When pressed if he would ask for enforcement measures beyond dispersal, Gov. Pritzker said, “If people are persistently defiant, they can be put in jail. I’m not suggesting that’s the best answer or the first answer, but it is something that’s an option for law enforcement.”
Dispersal Orders in Chicago
Over the weekend police reportedly issued 1,000 dispersal orders in Chicago. Gov. Pritzker said, “To the extent people are gathering in groups, they’re going to spread the virus and they’re going to cause us to go back into a previous executive order or a more stringent lockdown than what we’ve had.
“I want to remind everybody it’s a mistake.” He said since there is no vaccine and no known treatment, and “the only way to defeat this virus is by obeying social distancing, by obeying the orders that have been put in place.
“If people are being persistently defiant, I do think local law enforcement needs to step in, but it’s up to the mayor, and it’s up to local law enforcement to make the decision.”
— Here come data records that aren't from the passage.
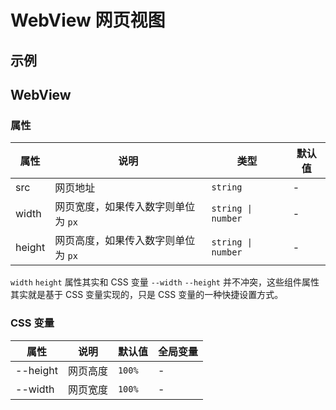 # WebView 网页视图

## 示例

<code src="./demos/demo1.tsx"></code>

## WebView

### 属性

| 属性   | 说明                                | 类型               | 默认值 |
| ------ | ----------------------------------- | ------------------ | ------ |
| src    | 网页地址                            | `string`           | -      |
| width  | 网页宽度，如果传入数字则单位为 `px` | `string \| number` | -      |
| height | 网页高度，如果传入数字则单位为 `px` | `string \| number` | -      |

`width` `height` 属性其实和 CSS 变量 `--width` `--height` 并不冲突，这些组件属性其实就是基于 CSS 变量实现的，只是 CSS 变量的一种快捷设置方式。

### CSS 变量

| 属性     | 说明     | 默认值 | 全局变量 |
| -------- | -------- | ------ | -------- |
| --height | 网页高度 | `100%` | -        |
| --width  | 网页宽度 | `100%` | -        |
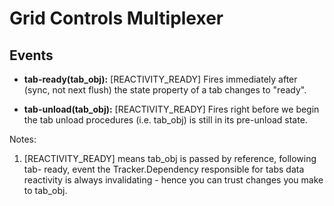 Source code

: Grid Controls Multiplexer
=========================

Events
------

* **tab-ready(tab_obj):** [REACTIVITY_READY] Fires immediately after (sync,
not next flush) the state property of a tab changes to "ready".

* **tab-unload(tab_obj):** [REACTIVITY_READY] Fires right before
we begin the tab unload procedures (i.e. tab_obj) is still in its
pre-unload state.

Notes:

1. [REACTIVITY_READY] means tab_obj is passed by reference, following tab-
ready, event the Tracker.Dependency responsible for tabs data reactivity is
always invalidating - hence you can trust changes you make to tab_obj.
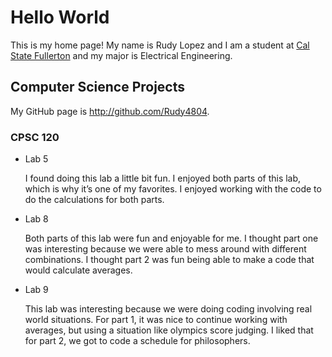 # Hello World


This is my home page! My name is Rudy Lopez and I am a student at [Cal State Fullerton](http://www.fullerton.edu/) and my major is Electrical Engineering.


## Computer Science Projects


My GitHub page is http://github.com/Rudy4804.


### CPSC 120


* Lab 5

   I found doing this lab a little bit fun. I enjoyed both
   parts of this lab, which is why it’s one of my favorites.
   I enjoyed working with the code to do the calculations for both parts.


* Lab 8

   Both parts of this lab were fun and enjoyable for me. I
   thought part one was interesting because we were able to
   mess around with different combinations. I thought part 2
   was fun being able to make a code that would calculate averages.


* Lab 9

   This lab was interesting because we were doing coding involving
   real world situations. For part 1, it was nice to continue working
   with averages, but using a situation like olympics score judging.
   I liked that for part 2, we got to code a schedule for philosophers.


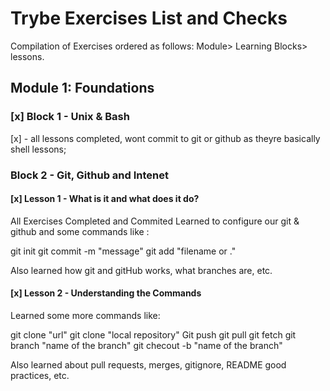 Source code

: # Trybe Exercises List and Checks

Compilation of Exercises ordered as follows: Module> Learning Blocks> lessons.

## Module 1: Foundations 

### [x] Block 1 - Unix & Bash

[x] - all lessons completed, wont commit to git or github as theyre basically shell lessons;

### Block 2 - Git, Github and Intenet 

#### [x] Lesson 1 - What is it and what does it do?

All Exercises Completed and Commited Learned to configure our git & github and some commands like :

git init
git commit -m "message"
git add "filename or ."

Also learned how git and gitHub works, what branches are, etc.

#### [x] Lesson 2 - Understanding the Commands

Learned some more commands like:


git clone "url"
git clone "local repository"
Git push 
git pull
git fetch
git branch "name of the branch"
git checout -b "name of the branch"


Also learned about pull requests, merges, gitignore, README good practices, etc.

<!--- Note: today i switched to Oh my ZSH and I will be customizing it, this is not part of my class. I'm just finding out what works best for me, and thought it would be cool to mention ---!>
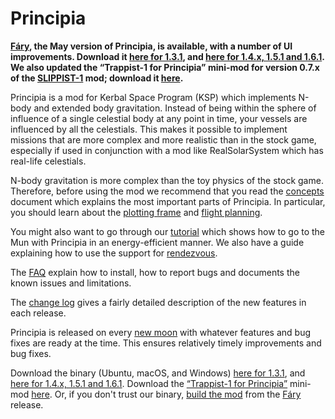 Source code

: # Principia

**[Fáry](https://github.com/mockingbirdnest/Principia/wiki/Change-Log#f%C3%A1ry), the May version of Principia, is available, with a number of UI improvements.  Download it [here for 1.3.1](https://bit.ly/2UMys1A), and [here for 1.4.x, 1.5.1 and 1.6.1](https://bit.ly/2XWcGuh).  We also updated the “Trappist-1 for Principia” mini-mod for version 0.7.x of the [SLIPPIST-1](https://github.com/GregroxMun/Seven-Worlds-of-SLIPPIST-1/releases) mod; download it [here](https://bit.ly/2ZHf3Tt).**

Principia is a mod for Kerbal Space Program (KSP) which implements N-body and extended body gravitation.  Instead of being within the sphere of influence of a single celestial body at any point in time, your vessels are influenced by all the celestials.  This makes it possible to implement missions that are more complex and more realistic than in the stock game, especially if used in conjunction with a mod like RealSolarSystem which has real-life celestials.

N-body gravitation is more complex than the toy physics of the stock game.  Therefore, before using the mod we recommend that you read the [concepts](https://github.com/mockingbirdnest/Principia/wiki/Concepts) document which explains the most important parts of Principia.  In particular, you should learn about the [plotting frame](https://github.com/mockingbirdnest/Principia/wiki/Concepts#plotting-frame) and [flight planning](https://github.com/mockingbirdnest/Principia/wiki/Concepts#flight-planning).

You might also want to go through our
[tutorial](https://github.com/mockingbirdnest/Principia/wiki/A-guide-to-going-to-the-Mun-with-Principia) which shows how 
to go to the Mun with Principia in an energy-efficient manner.  We also have a guide explaining how to use the support for [rendezvous](https://github.com/mockingbirdnest/Principia/wiki/A-guide-to-performing-low-orbit-rendezvous).

The [FAQ](https://github.com/mockingbirdnest/Principia/wiki/Installing,-reporting-bugs,-and-frequently-asked-questions) explain how to install, how to report bugs and documents the known issues and limitations.

The [change log](https://github.com/mockingbirdnest/Principia/wiki/Change-Log) gives a fairly detailed description of the new features in each release.

Principia is released on every [new moon](https://en.wikipedia.org/wiki/New_moon) with whatever features and bug fixes are ready at the time.  This ensures relatively timely improvements and bug fixes.

Download the binary (Ubuntu, macOS, and Windows) [here for 1.3.1](https://bit.ly/2UMys1A), and [here for 1.4.x, 1.5.1 and 1.6.1](https://bit.ly/2XWcGuh).  Download the [“Trappist-1 for Principia”](https://github.com/mockingbirdnest/Principia/wiki/Installing,-reporting-bugs,-and-frequently-asked-questions#installing-trappist-1-for-principia) mini-mod [here](https://bit.ly/2ZHf3Tt).  Or, if you don't trust our binary, [build the mod](https://github.com/mockingbirdnest/Principia/blob/master/documentation/Setup.md) from the [Fáry](https://github.com/mockingbirdnest/Principia/releases/tag/2019050423-F%C3%A1ry) release.
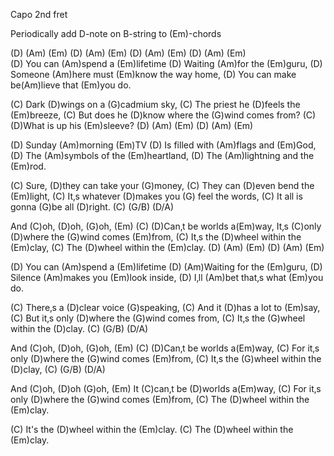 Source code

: Capo 2nd fret

Periodically add D-note on B-string to (Em)-chords

(D) (Am) (Em)  (D) (Am) (Em)  (D) (Am) (Em)  (D) (Am) (Em)  
(D) You can (Am)spend a (Em)lifetime 
(D) Waiting (Am)for the (Em)guru,
(D) Someone (Am)here must (Em)know the way home,
(D) You can make be(Am)lieve that (Em)you do.

(C) Dark (D)wings on a (G)cadmium sky,
(C) The priest he (D)feels the (Em)breeze,
(C) But does he (D)know where the (G)wind comes from?
(C) (D)What is up his (Em)sleeve? (D) (Am) (Em)  (D) (Am) (Em)

(D) Sunday (Am)morning (Em)TV
(D) Is filled with (Am)flags and (Em)God,
(D) The (Am)symbols of the (Em)heartland,
(D) The (Am)lightning and the (Em)rod.

(C) Sure, (D)they can take your (G)money,
(C) They can (D)even bend the (Em)light,
(C) It‚s whatever (D)makes you (G) feel the words,
(C) It all is gonna (G)be all (D)right. (C) (G/B) (D/A)

And (C)oh, (D)oh, (G)oh, (Em)
(C) (D)Can‚t be worlds a(Em)way,
It‚s (C)only (D)where the (G)wind comes (Em)from,
(C) It‚s the (D)wheel within the (Em)clay,
(C) The (D)wheel within the (Em)clay.
(D) (Am) (Em)  (D) (Am) (Em)

(D) You can (Am)spend a (Em)lifetime 
(D) (Am)Waiting for the (Em)guru,
(D) Silence (Am)makes you (Em)look inside,
(D) I‚ll (Am)bet that‚s what (Em)you do.

(C) There‚s a (D)clear voice (G)speaking,
(C) And it (D)has a lot to (Em)say,
(C) But it‚s only (D)where the (G)wind comes from,
(C) It‚s the (G)wheel within the (D)clay. (C) (G/B) (D/A)

And (C)oh, (D)oh, (G)oh, (Em)
(C) (D)Can‚t be worlds a(Em)way,
(C) For it‚s only (D)where the (G)wind comes (Em)from,
(C) It‚s the (G)wheel within the (D)clay, (C) (G/B) (D/A)

And (C)oh, (D)oh (G)oh, (Em)
It (C)can‚t be (D)worlds a(Em)way,
(C) For it‚s only (D)where the (G)wind comes (Em)from,
(C) The (D)wheel within the (Em)clay.

(C) It's the (D)wheel within the (Em)clay.
(C) The (D)wheel within the (Em)clay.
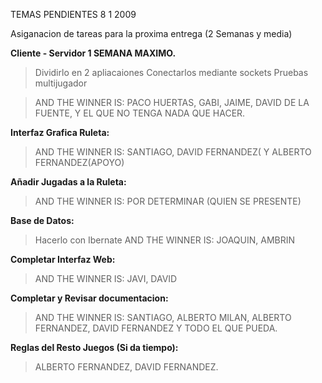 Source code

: TEMAS PENDIENTES 8 1 2009

Asiganacion de tareas para la proxima entrega (2 Semanas y media)

**Cliente - Servidor 1 SEMANA MAXIMO.**
> Dividirlo en 2 apliacaiones
> Conectarlos mediante sockets
> Pruebas multijugador

> AND THE WINNER IS: PACO HUERTAS, GABI, JAIME, DAVID DE LA FUENTE, Y EL QUE NO TENGA NADA QUE HACER.

**Interfaz Grafica Ruleta:**
> AND THE WINNER IS: SANTIAGO, DAVID FERNANDEZ( Y ALBERTO FERNANDEZ(APOYO)


**Añadir Jugadas a la Ruleta:**
> AND THE WINNER IS: POR DETERMINAR (QUIEN SE PRESENTE)


**Base de Datos:**
> Hacerlo con Ibernate
> AND THE WINNER IS: JOAQUIN, AMBRIN


**Completar Interfaz Web:**
> AND THE WINNER IS: JAVI, DAVID


**Completar y Revisar documentacion:**
> AND THE WINNER IS: SANTIAGO, ALBERTO MILAN, ALBERTO FERNANDEZ, DAVID FERNANDEZ Y TODO EL QUE PUEDA.

**Reglas del Resto Juegos (Si da tiempo):**
> ALBERTO FERNANDEZ, DAVID FERNANDEZ. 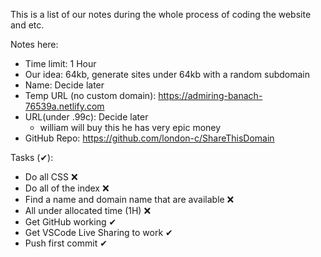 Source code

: This is a list of our notes during the whole process of coding the website and etc.

Notes here:
 * Time limit: 1 Hour
 * Our idea: 64kb, generate sites under 64kb with a random subdomain
 * Name: Decide later
 * Temp URL (no custom domain): https://admiring-banach-76539a.netlify.com
 * URL(under .99c): Decide later
    - william will buy this he has very epic money
 * GitHub Repo: https://github.com/london-c/ShareThisDomain

Tasks (✔):
 * Do all CSS ❌
 * Do all of the index ❌
 * Find a name and domain name that are available ❌
 * All under allocated time (1H) ❌
 * Get GitHub working ✔
 * Get VSCode Live Sharing to work ✔
 * Push first commit ✔ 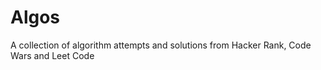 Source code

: # Algos


A collection of algorithm attempts and solutions from Hacker Rank, Code Wars and Leet Code
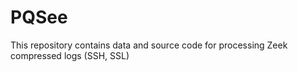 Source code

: # PQSee

This repository contains data and source code for processing Zeek compressed logs (SSH, SSL)
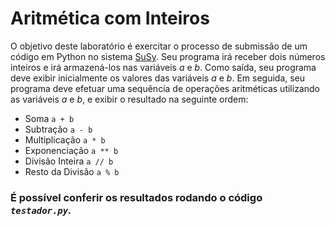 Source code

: # Aritmética com Inteiros

  O objetivo deste laboratório é exercitar o processo de submissão de um código em Python no sistema [SuSy](https://susy.ic.unicamp.br:9999/mc102). Seu programa irá receber dois números inteiros e irá armazená-los nas variáveis *a* e *b*. Como saída, seu programa deve exibir inicialmente os valores das variáveis *a* e *b*. Em seguida, seu programa deve efetuar uma sequência de operações aritméticas utilizando as variáveis *a* e *b*, e exibir o resultado na seguinte ordem:
  
  - Soma             `a + b`
  - Subtração        ``a - b``
  - Multiplicação    ``a * b``
  - Exponenciação    ``a ** b``
  - Divisão Inteira  ``a // b``
  - Resto da Divisão ``a % b``

###   É possível conferir os resultados rodando o código *``testador.py``.*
When Will People Know of the Plan?
Gov. Pritzker said people will not need to wait until May 30 to know what the plan is to loosen up more restrictions of the Stay-at-Home order. While saying he will be guided by the data and metrics, he said he would be giving people a view into how the phases might work, and how many phases there would be, and would happen in each phase. He did not say when he would provide this information.
*Ashish Jha, MD, MPH, the Faculty Director of the Harvard Global Health Institute, and two colleagues conclude in an April 18 article “Why we need at least 500,000 tests per day to open the economy – and stay open,” that on a nationwide basis at least 500,000 tests a day are needed to succeed with the opening of the economy and to stay open. They add that number “is probably too low” and “we likely need many more.” Link: https://globalepidemics.org/2020/04/18/why-we-need-500000-tests-per-day-to-open-the-economy-and-stay-open/?referringSource=articleShare
That is about triple the number being administered now, and it would require about 150 tests per day per 100,000 people.
** Other researchers put the number much higher. A report, “Roadmap to Pandemic Resilience,” published by the Edmond J. Safra Center for Ethics at Harvard University, recommends massive scale testing for COVID-19, together with supported isolation as the path to open up the nation’s economy. The report, updated on April 20, has 23 authors, with expertise in many different disciplines.
The Safra Center report says, “We need to deliver 5 million tests per day by early June to deliver a safe social reopening. This number will need to increase over time (ideally by late July) to 20 million a day to fully remobilize the economy.” Link: https://ethics.harvard.edu/files/center-for-ethics/files/roadmaptopandemicresilience_updated_4.20.20_0.pdf
*** See article by Ashish Jha cited above.